Extracted data entries
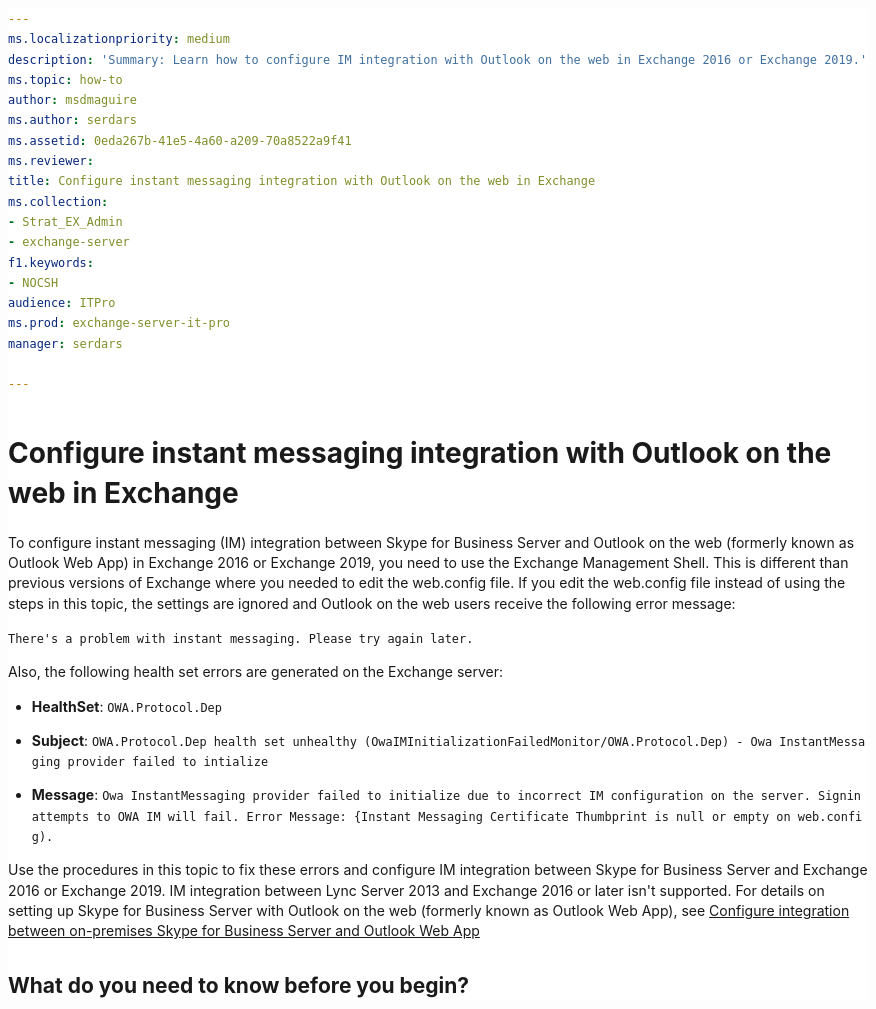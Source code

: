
 ```yaml
---
ms.localizationpriority: medium
description: 'Summary: Learn how to configure IM integration with Outlook on the web in Exchange 2016 or Exchange 2019.'
ms.topic: how-to
author: msdmaguire
ms.author: serdars
ms.assetid: 0eda267b-41e5-4a60-a209-70a8522a9f41
ms.reviewer: 
title: Configure instant messaging integration with Outlook on the web in Exchange
ms.collection:
- Strat_EX_Admin
- exchange-server
f1.keywords:
- NOCSH
audience: ITPro
ms.prod: exchange-server-it-pro
manager: serdars

---
```


# Configure instant messaging integration with Outlook on the web in Exchange

To configure instant messaging (IM) integration between Skype for Business Server and Outlook on the web (formerly known as Outlook Web App) in Exchange 2016 or Exchange 2019, you need to use the Exchange Management Shell. This is different than previous versions of Exchange where you needed to edit the web.config file. If you edit the web.config file instead of using the steps in this topic, the settings are ignored and Outlook on the web users receive the following error message:

 `There's a problem with instant messaging. Please try again later.`

Also, the following health set errors are generated on the Exchange server:

- **HealthSet**: `OWA.Protocol.Dep`

- **Subject**: `OWA.Protocol.Dep health set unhealthy (OwaIMInitializationFailedMonitor/OWA.Protocol.Dep) - Owa InstantMessaging provider failed to intialize`

- **Message**: `Owa InstantMessaging provider failed to initialize due to incorrect IM configuration on the server. Signin attempts to OWA IM will fail. Error Message: {Instant Messaging Certificate Thumbprint is null or empty on web.config).`

Use the procedures in this topic to fix these errors and configure IM integration between Skype for Business Server and Exchange 2016 or Exchange 2019. IM integration between Lync Server 2013 and Exchange 2016 or later isn't supported. For details on setting up Skype for Business Server with Outlook on the web (formerly known as Outlook Web App), see [Configure integration between on-premises Skype for Business Server and Outlook Web App](/skypeforbusiness/deploy/integrate-with-exchange-server/outlook-web-app)

## What do you need to know before you begin?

What the task requires. Starting at the line that contains "health set unhealthy", retype every line through the end of the records exactly, and nothing else.

Solution for this problem.
- **Subject**: `OWA.Protocol.Dep health set unhealthy (OwaIMInitializationFailedMonitor/OWA.Protocol.Dep) - Owa InstantMessaging provider failed to intialize`

- **Message**: `Owa InstantMessaging provider failed to initialize due to incorrect IM configuration on the server. Signin attempts to OWA IM will fail. Error Message: {Instant Messaging Certificate Thumbprint is null or empty on web.config).`

Use the procedures in this topic to fix these errors and configure IM integration between Skype for Business Server and Exchange 2016 or Exchange 2019. IM integration between Lync Server 2013 and Exchange 2016 or later isn't supported. For details on setting up Skype for Business Server with Outlook on the web (formerly known as Outlook Web App), see [Configure integration between on-premises Skype for Business Server and Outlook Web App](/skypeforbusiness/deploy/integrate-with-exchange-server/outlook-web-app)

## What do you need to know before you begin?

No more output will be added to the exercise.